In order to control such violence and vandalism the governments in various states have enacted legislations. Salient aspects of the law in force in one state—the state of Tamil Nadu (since July, 2008) is discussed below:
“An Act to prohibit violence against medicare service persons and damage or loss to property of medicare service institutions and for matters connected therewith and incidental thereto.”
The Act, vide Section 2, includes:
1. All medicare service institutions providing medicare to people, whether under the control of the State or the Central Government or local bodies including any private hospital, maternity home, nursing home or convalescent home.
2. All medicare service personnel including registered medical practitioners, registered nurses, medical students, nursing students, paramedical workers, employed and working in any medicare service institutions.
3. Any property, movable or immovable or medical equipment/machinery belonging to the medicare service personnel/institutions.
4. Any act of violence (causing, any harm, injury or endangering the life or intimidation, obstruction or hindrance to any medicare service person while discharging his duty in the medicare service institution or causing damage or loss to the property).
Offence and Punishment:
Under Section 3 if any person, either by himself or as a member or as a leader of a group of persons or organization, commits or attempts to commit or abets or incites the commission of any act of violence shall be punished with imprisonment for a term not less than three years but extendable to ten years and with fine.)
Vide Section 4, any offence committed under Section 3, shall be cognizable and non bailable.
Vide Section 5, in addition to the punishment specified in Section 3; the person committing the offence shall also be liable to pay compensation for the damage or loss caused to the property, as determined by the court, failing which the sum shall be recovered like the arrears of land revenue under the Revenue Recovery Act, 1864.
Position in Other States:
Legislations on similar lines have been enacted and implemented in many other states also such as Punjab, Haryana, Maharashtra, Andhra Pradesh and Union Territory of Delhi. Under the Haryana Medicare Service Persons and Medicare Service Institutions (Prevention of Violence and Damage to Property) Bill, 2009, the offence is punishable with imprisonment for a period of three years and liability to a penalty of actual amount of purchase price of medical equipment damaged and the loss caused to the property, as may be determined by the competent court.
The Maharashtra Act (of 2008) has even more stringent punishments with a fine of Rs 50,000 for assaulting/attacking the doctors/other hospital employees and a penalty of twice the value of property damaged.
Recommended Additional Measures by the Hospitals to Reduce the Incidence of Violence:
To make these laws effective and deterrent, the health authorities, as well as the hospitals, need to inform and educate the public, through public notices, about:
a. The provisions of the law and the punishments for indulging in such acts of violence.
b. Availability of a system of redressal of patients’ grievances and informing the public/ patients about the procedure for seeking redressal.

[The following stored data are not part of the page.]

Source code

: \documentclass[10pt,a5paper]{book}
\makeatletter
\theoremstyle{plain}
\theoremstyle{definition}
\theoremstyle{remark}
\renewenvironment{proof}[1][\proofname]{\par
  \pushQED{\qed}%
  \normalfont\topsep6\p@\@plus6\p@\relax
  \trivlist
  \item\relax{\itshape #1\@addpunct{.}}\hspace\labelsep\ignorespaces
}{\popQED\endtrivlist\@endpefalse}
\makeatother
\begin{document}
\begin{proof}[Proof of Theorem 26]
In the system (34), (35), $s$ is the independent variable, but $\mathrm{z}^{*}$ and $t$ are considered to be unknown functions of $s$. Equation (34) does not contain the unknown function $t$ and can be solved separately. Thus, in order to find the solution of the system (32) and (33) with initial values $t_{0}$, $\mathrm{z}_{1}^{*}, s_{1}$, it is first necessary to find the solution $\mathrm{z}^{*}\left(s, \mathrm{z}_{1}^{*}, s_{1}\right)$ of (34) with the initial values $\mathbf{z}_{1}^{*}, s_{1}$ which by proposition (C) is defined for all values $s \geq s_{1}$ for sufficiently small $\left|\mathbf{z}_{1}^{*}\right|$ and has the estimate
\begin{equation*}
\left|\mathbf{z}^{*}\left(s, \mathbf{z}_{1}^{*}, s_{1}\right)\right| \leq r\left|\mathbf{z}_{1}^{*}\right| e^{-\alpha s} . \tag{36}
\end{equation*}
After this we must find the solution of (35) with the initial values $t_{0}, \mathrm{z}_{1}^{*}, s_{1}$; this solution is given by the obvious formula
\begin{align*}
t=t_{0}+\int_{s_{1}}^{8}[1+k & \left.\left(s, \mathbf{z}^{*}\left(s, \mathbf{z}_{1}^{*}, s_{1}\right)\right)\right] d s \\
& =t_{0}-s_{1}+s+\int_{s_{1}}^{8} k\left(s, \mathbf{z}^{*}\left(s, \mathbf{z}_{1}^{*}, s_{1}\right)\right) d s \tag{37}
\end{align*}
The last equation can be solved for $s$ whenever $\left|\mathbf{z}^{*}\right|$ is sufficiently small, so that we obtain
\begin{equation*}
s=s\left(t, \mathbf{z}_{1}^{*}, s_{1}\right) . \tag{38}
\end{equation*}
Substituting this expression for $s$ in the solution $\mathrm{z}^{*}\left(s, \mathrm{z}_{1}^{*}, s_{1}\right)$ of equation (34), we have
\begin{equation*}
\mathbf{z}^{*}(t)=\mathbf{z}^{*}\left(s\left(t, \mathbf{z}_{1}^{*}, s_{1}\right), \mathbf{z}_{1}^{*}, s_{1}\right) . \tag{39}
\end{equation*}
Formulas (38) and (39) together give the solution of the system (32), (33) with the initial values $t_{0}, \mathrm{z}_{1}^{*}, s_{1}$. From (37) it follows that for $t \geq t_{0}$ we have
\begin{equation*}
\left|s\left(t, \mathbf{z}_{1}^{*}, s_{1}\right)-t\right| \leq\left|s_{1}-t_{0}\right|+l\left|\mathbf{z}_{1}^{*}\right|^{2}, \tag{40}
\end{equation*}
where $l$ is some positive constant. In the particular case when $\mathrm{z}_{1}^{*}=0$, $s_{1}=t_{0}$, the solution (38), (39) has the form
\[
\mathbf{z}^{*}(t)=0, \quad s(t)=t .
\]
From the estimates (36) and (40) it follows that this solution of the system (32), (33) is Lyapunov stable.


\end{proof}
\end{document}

The hospital management would also do well to inspire the public confidence by:
a. Prompt and fair redressal of patients’ grievances to the satisfaction of the aggrieved.
b. Elimination of all dissatisfies/potential provocations for such violence through an effective patient safety management system and improved communication with the patients/their attendants.
c. Sympathetic and helpful attitude and tactful handling of the irate/agitated mobs.
d. Resorting to preemptive information to police whenever the situation is serious and expected to go out of control.